A medical worker has a Modern COVID-19 vaccination scale on the first day that Orange County residents 65 and older can be vaccinated during a ride through the yard at the Orange County Convention Center on December 29, 2020 in Orlando, Florida .
Paul Hennessy | NurPhoto | Getty Images
Moderna is increasing its Covid-19 vaccine production this year and increasing the minimum number of doses it is expected to make by 20% to 600 million, the company announced on Monday.
The company said it was producing up to 1 billion doses of its Covid-19 vaccine this year.
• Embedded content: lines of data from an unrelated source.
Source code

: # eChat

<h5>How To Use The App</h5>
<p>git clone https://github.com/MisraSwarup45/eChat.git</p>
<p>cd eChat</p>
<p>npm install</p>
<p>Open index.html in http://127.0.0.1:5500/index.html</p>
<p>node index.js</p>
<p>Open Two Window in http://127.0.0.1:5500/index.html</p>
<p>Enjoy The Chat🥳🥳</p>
The US is on track to secure 100 million doses of Moderna vaccine by the end of March and an extra 100 million by June, the company said in a statement in Massachusetts.
The U.S. Food and Drug Administration granted Moderna’s Covid-19 emergency clearance for people 18 years and older in the United States in December and began using the drug.
The federal government has agreed to buy 200 million doses of Moderna’s vaccine with the option to secure an additional 300 million doses, the company said.
Moderna’s Covid-19 vaccine, which uses new mRNA technology and requires two doses given four weeks apart, has also been approved for use in Canada for people 18 and older. The company has agreed to supply 40 million doses of its vaccine to Canada with the option to provide an additional 16 million.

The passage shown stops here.